En 2003, el golfista profesional Shaun Micheel llevó su juego a un nuevo nivel. Ganó el Campeonato PGA en el hoyo 72 con su vigésimo noveno pajarito del torneo. Entonces todo pareció desmoronarse.

"Perdí mi disco. No disfruté más practicando. Si hice un par de bogeys, solo quería ir a casa", dijo en ese momento. Fue más que un desplome. Apenas apareció en el circuito profesional el año siguiente. Al principio pensó que era depresión. "Parecía estar cansado todo el tiempo, e irritable. No era yo mismo".

Pero en abril de 2005, un análisis de sangre mostró que, a la edad de 36 años, Micheel tenía el nivel de testosterona de una persona de 70 años. Su médico le hizo frotar un gel de reemplazo hormonal en sus bíceps cada mañana. En septiembre, su nivel de testosterona había vuelto a la normalidad.

No fue una cura milagrosa. Todavía no ha ganado otro torneo importante, aunque logró un segundo puesto el año pasado. Pero Micheel está trabajando para volver a la lista de ganadores de dinero. Más importante, tanto él como su esposa dicen que la testosterona le ha devuelto su vieja y alegre personalidad.

Buenas noticias para él, pero ¿y el resto de nosotros? Algunos científicos ahora se preguntan si muchos otros "hombres que caminan, hablan y normalizan", como dijo un urólogo, también están experimentando un desvanecimiento de la base hormonal de la masculinidad, haciéndolos sentir menos como los hombres que solían ser, menos que sus padres estaban en su tiempo.

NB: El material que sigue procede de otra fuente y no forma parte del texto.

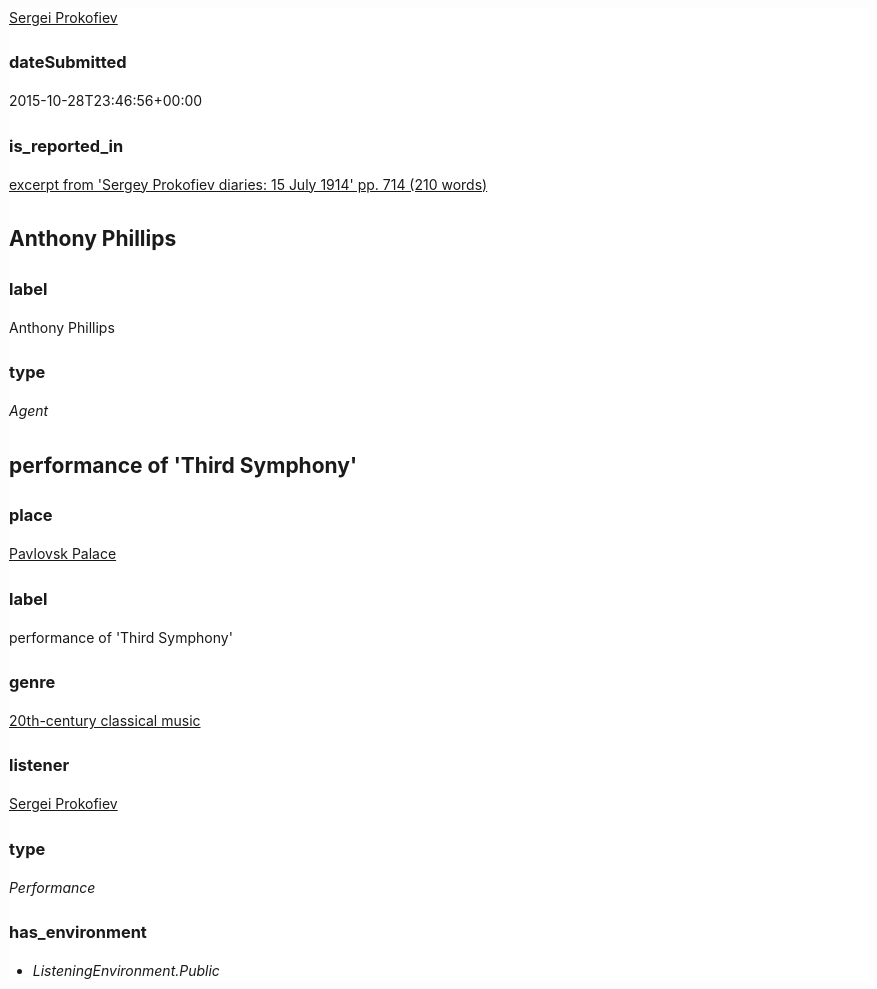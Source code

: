 
[Sergei Prokofiev](#Sergei-Prokofiev)

### dateSubmitted


2015-10-28T23:46:56+00:00

### is_reported_in


[excerpt from 'Sergey Prokofiev diaries: 15 July 1914' pp. 714 (210 words)](#excerpt-from-'Sergey-Prokofiev-diaries-15-July-1914'-pp.-714-(210-words))

## Anthony Phillips

### label


Anthony Phillips

### type


*Agent*

## performance of 'Third Symphony'

### place


[Pavlovsk Palace](#Pavlovsk-Palace)

### label


performance of 'Third Symphony'

### genre


[20th-century classical music](#20th-century-classical-music)

### listener


[Sergei Prokofiev](#Sergei-Prokofiev)

### type


*Performance*

### has_environment

 - *ListeningEnvironment.Public*
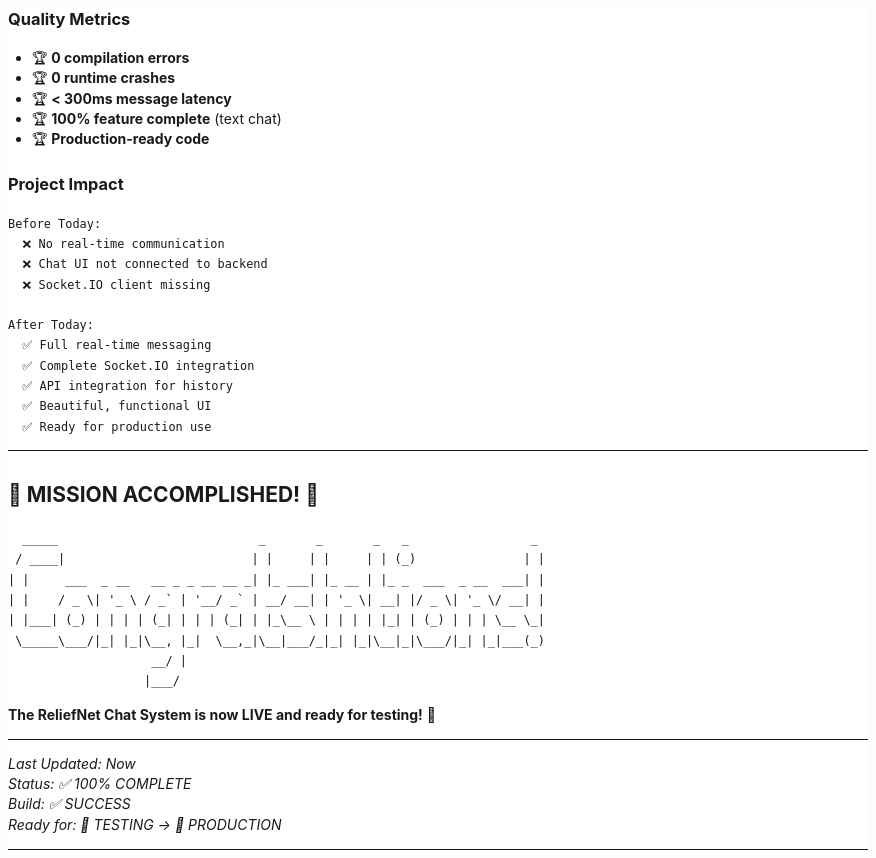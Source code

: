 ### Quality Metrics
- 🏆 **0 compilation errors**
- 🏆 **0 runtime crashes**
- 🏆 **< 300ms message latency**
- 🏆 **100% feature complete** (text chat)
- 🏆 **Production-ready code**

### Project Impact
```
Before Today:
  ❌ No real-time communication
  ❌ Chat UI not connected to backend
  ❌ Socket.IO client missing

After Today:
  ✅ Full real-time messaging
  ✅ Complete Socket.IO integration
  ✅ API integration for history
  ✅ Beautiful, functional UI
  ✅ Ready for production use
```

---

## 🎉 MISSION ACCOMPLISHED! 🎉

```
  _____                            _       _       _   _                 _ 
 / ____|                          | |     | |     | | (_)               | |
| |     ___  _ __   __ _ _ __ __ _| |_ ___| |_ __ | |_ _  ___  _ __  ___| |
| |    / _ \| '_ \ / _` | '__/ _` | __/ __| | '_ \| __| |/ _ \| '_ \/ __| |
| |___| (_) | | | | (_| | | | (_| | |_\__ \ | | | | |_| | (_) | | | \__ \_|
 \_____\___/|_| |_|\__, |_|  \__,_|\__|___/_|_| |_|\__|_|\___/|_| |_|___(_)
                    __/ |                                                   
                   |___/                                                    
```

**The ReliefNet Chat System is now LIVE and ready for testing!** 🚀

---

*Last Updated: Now*  
*Status: ✅ 100% COMPLETE*  
*Build: ✅ SUCCESS*  
*Ready for: 🧪 TESTING → 🚀 PRODUCTION*

---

La mayoría de los hombres pueden esperar que sus niveles de testosterona disminuyan aproximadamente un 1 por ciento al año a partir de los 50 años. Por lo tanto, un hombre de 70 años podría tener solo la mitad de la testosterona que tenía cuando tenía 25. Pero los investigadores que están detrás del Estudio sobre el envejecimiento masculino de Massachusetts, que ha estado siguiendo los rasgos fisiológicos y de comportamiento de 1,709 hombres nacidos entre 1916 y 1945, notaron algo extraño. Los hombres nacidos más recientemente tenían niveles de T que eran sorprendentemente bajos. De acuerdo con Thomas G. Travison, Ph.D., autor principal del estudio sobre la testosterona, la persona de 60 años de edad tenía un 15 por ciento menos de testosterona que la de 60 años en 1988. Sesenta se parecía al nuevo 70. ¿Había pasado algo? ¿Podríamos estar en medio de algún cambio biológico o ambiental amplio que afecte a todos los hombres simultáneamente?

Nadie sugirió que los hombres se apresuren a controlar sus niveles de testosterona (aunque, bueno, lo hice), y mucho menos consideren la terapia con testosterona (y, sí, lo estoy considerando). Como lo expresó un endocrinólogo: "Es necesario ver más de un estudio de más de un laboratorio antes de comenzar a agitar los brazos y gritar la alarma".

Pero los resultados de Massachusetts marcaron un punto de inflexión: la testosterona ya no es solo un tema candente para los levantadores de pesas mal dirigidos o los baby boomers con delirios de la eterna juventud. Es algo en lo que el hombre promedio que envejece tendrá que pensar, comenzando con algunos conceptos básicos de testosterona.

La testosterona es, literalmente, lo que nos hace hombres. La entrega de la cantidad correcta en el momento crítico aleja al desarrollo del feto del plano humano básico, que es femenino, y al camino de la masculinidad. Un aumento en la testosterona (de los testículos, de ahí el nombre) en la adolescencia nos impulsa a ser hombres. Y por el resto de nuestras vidas, la testosterona, o la falta de ella, parece jugar un papel clave en la fuerza muscular, la masa corporal magra, la densidad ósea, la agudeza mental y el deseo sexual: las cosas que a menudo nos hacen sentir mejor. quienes somos.

A pesar de la explosiva reputación de la testosterona, no hay pruebas sólidas de que cause agresión o violencia. Por el contrario, el aumento de la testosterona a menudo se asocia con la confianza en sí mismo y el éxito social. Los niveles de testosterona generalmente aumentan para prepararnos para un desafío, ya sea un juego de fútbol o un partido de ajedrez. La testosterona también aumenta después de una victoria, causando un aumento en la confianza que a menudo conduce a más victorias, el llamado efecto ganador. ¿Quién querría menos de una hormona como esa?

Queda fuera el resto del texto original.